One of the first live performances to hit a Tampa stage in months will be the corny and bawdy “Fiends” show that has been at every Howl-O-Scream for the past two decades. It will debut when the Halloween event opens tonight at Busch Gardens and runs for 18 select nights.
To meet safety guidelines in the coronavirus era, the show is outdoors, with face masks added to the costumes. There’s a quarantine story line and the cast will stay socially distanced. The director hopes they can provide a model that other performing troupes can learn from to bring live theater back.
“We would have only been able to seat 300 people in the Stanleyville Theater to keep the audience at a proper distance,” Busch Gardens spokeswoman Rebecca Romzek said as she looked out on the vast festival field wedged between SheiKra and the as-yet-unopened Iron Gwazi roller coaster. “But here we can put 800 people and still keep a safe physically distanced space.”
The show is helmed by Malissa Spencer, 47, the director, co-writer and producer, who has worked for Busch Gardens for 11 years. Set designer Gogo Irwin, 26, created the physical space that became the template for the script. It’s unusual in the horror and haunted house game for women to have such lead roles, Romzek noted, but Spencer says “Fiends” is unusual in the horror game already. It has a cult following among Howl-O-Scream’s long-time fans and the cast is full of actors who come back every year.
“This cast in particular is very close-knit.
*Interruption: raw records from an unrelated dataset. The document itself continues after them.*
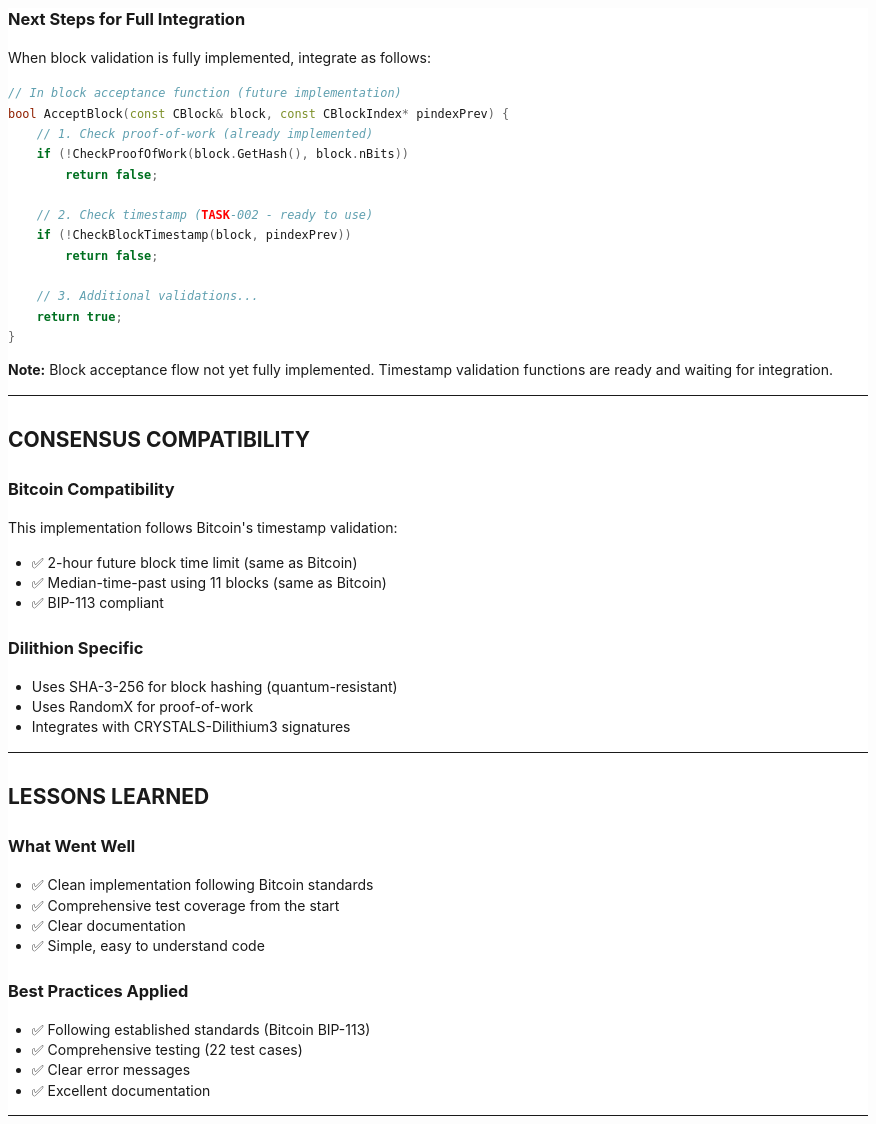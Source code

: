 ### Next Steps for Full Integration
When block validation is fully implemented, integrate as follows:

```cpp
// In block acceptance function (future implementation)
bool AcceptBlock(const CBlock& block, const CBlockIndex* pindexPrev) {
    // 1. Check proof-of-work (already implemented)
    if (!CheckProofOfWork(block.GetHash(), block.nBits))
        return false;

    // 2. Check timestamp (TASK-002 - ready to use)
    if (!CheckBlockTimestamp(block, pindexPrev))
        return false;

    // 3. Additional validations...
    return true;
}
```

**Note:** Block acceptance flow not yet fully implemented. Timestamp validation functions are ready and waiting for integration.

---

## CONSENSUS COMPATIBILITY

### Bitcoin Compatibility
This implementation follows Bitcoin's timestamp validation:
- ✅ 2-hour future block time limit (same as Bitcoin)
- ✅ Median-time-past using 11 blocks (same as Bitcoin)
- ✅ BIP-113 compliant

### Dilithion Specific
- Uses SHA-3-256 for block hashing (quantum-resistant)
- Uses RandomX for proof-of-work
- Integrates with CRYSTALS-Dilithium3 signatures

---

## LESSONS LEARNED

### What Went Well
- ✅ Clean implementation following Bitcoin standards
- ✅ Comprehensive test coverage from the start
- ✅ Clear documentation
- ✅ Simple, easy to understand code

### Best Practices Applied
- ✅ Following established standards (Bitcoin BIP-113)
- ✅ Comprehensive testing (22 test cases)
- ✅ Clear error messages
- ✅ Excellent documentation

---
They have done this show for a number of years,” Spencer said. “We have to keep reminding ourselves to stay six feet apart and keep our masks on at all times during rehearsals and on property.”
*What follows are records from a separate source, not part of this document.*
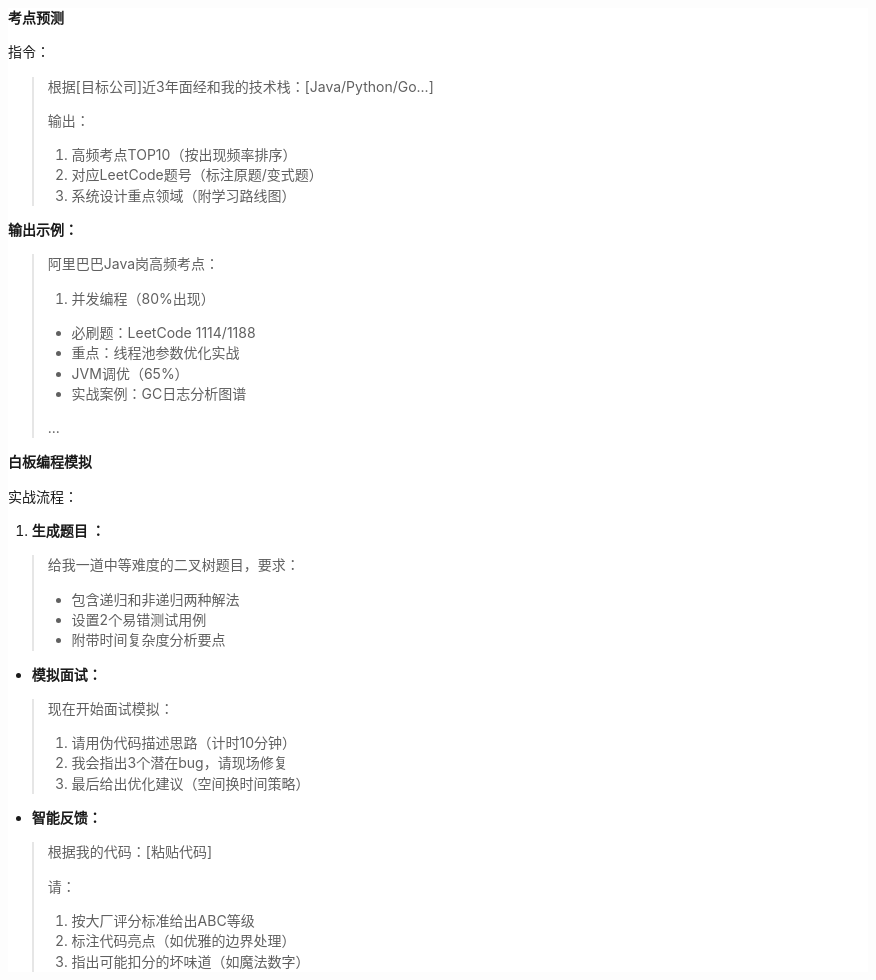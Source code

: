 **考点预测**

指令：

> 根据[⽬标公司]近3年⾯经和我的技术栈：[Java/Python/Go...]
>
> 输出：
>
> 1. ⾼频考点TOP10（按出现频率排序）
> 2. 对应LeetCode题号（标注原题/变式题）
> 3. 系统设计重点领域（附学习路线图）
>



**输出示例：**

> 阿⾥巴巴Java岗⾼频考点：
>
> 1. 并发编程（80%出现）
> + 必刷题：LeetCode 1114/1188
> + 重点：线程池参数优化实战
> + JVM调优（65%）
> + 实战案例：GC⽇志分析图谱
>
> ...
>



**白板编程模拟**

实战流程：

1. **⽣成题⽬ ：**

> 给我⼀道中等难度的⼆叉树题⽬，要求：
>
> + 包含递归和⾮递归两种解法
> + 设置2个易错测试⽤例
> + 附带时间复杂度分析要点
>

+ **模拟⾯试：**

> 现在开始⾯试模拟：
>
> 1. 请⽤伪代码描述思路（计时10分钟）
> 2. 我会指出3个潜在bug，请现场修复
> 3. 最后给出优化建议（空间换时间策略）
>

+ **智能反馈：**

> 根据我的代码：[粘贴代码]
>
> 请：
>
> 1. 按⼤⼚评分标准给出ABC等级
> 2. 标注代码亮点（如优雅的边界处理）
> 3. 指出可能扣分的坏味道（如魔法数字）
>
There are 16 actors and dancers in the cast. The innuendo-filled script changes a bit every year, led by wild-haired mad scientist Dr. Freakenstein. It gets updated each year with pop culture references to the Kardashians, Snapchat filters, reality TV shows, Mark Zuckerberg and other modern horrors. But there are staple elements such as a dance number by some vampy vampires and a Chippendale-style dance segment that features a thrusting Wolfman and assistant Igor dropping lurid pickup lines.
Timyah Brockington, 27, dances as one of the naughty nurses in “Fiends” and also plays the bride of Freakenstein’s monster in the show. She teared up when she got the call that the show would go on.
“We love each other and we are just so close it was so good to know we could come back,” said Brockington, who has danced in the show for four years. She said she didn’t feel any discomfort about returning. “We are just happy to be back.”
Spencer said she hopes other live performing troupes in the area can learn from how they have managed to plan, rehearse and design a show while keeping a safe distance between the performers and the audience.
The audience is spaced apart on benches across the grassy festival field next to the Iron Gwazi coaster. Irwin’s set design on the outdoor stage includes several risers and platforms to space performers out at separate heights in what looks like the exterior of a gothic castle. Spencer said this was the rare time she had the set designed first and used that as the basis for the script, adding jokes about quarantine and keeping characters six feet apart.
The performers wear face coverings at all times, but thanks to a special face mask for singers created by a local designer, their voices aren’t muffled. Steven Midura, a former Busch Gardens vocalist who runs Midura Designs, created custom masks that have a convex shape so the material isn’t touching the performer’s face, which eliminates the muffled sound associated with masks.
“It’s pretty clear,” Spencer said. “We had our reservations but you really can hear them very well.”
Instead of being set inside the doctor’s lab, the set is the front of his castle because he’s not letting anyone come inside.
“He’s very quirky and when I imagined how Dr. Freakenstein would quarantine, I played on the irony that it’s not cozy, but very imposing looking, what you would imagine where a mad scientist would take refuge,” Irwin said of her set design. “A suit of armor out front keeps guard to ward people off.”
Spencer said she hopes the show can break some of the tension people are feeling these days.
“We need a little levity with everything that’s going on right now, and this show always pushes the envelope," Spencer said. "It’s an 18 and up mature theme, so we have a couple of fun things planned this year.”
If you go
Fiends: The comic musical is part of Busch Gardens' Howl-O-Scream, the after-hours Halloween event that runs Friday through Nov. 1. The show runs at 8:30 and 10 p.m. in the park’s festival field near the Iron Gwazi coaster.
Admission: Tickets start at $29.99, and reservations must be made in advance at howloscream.com.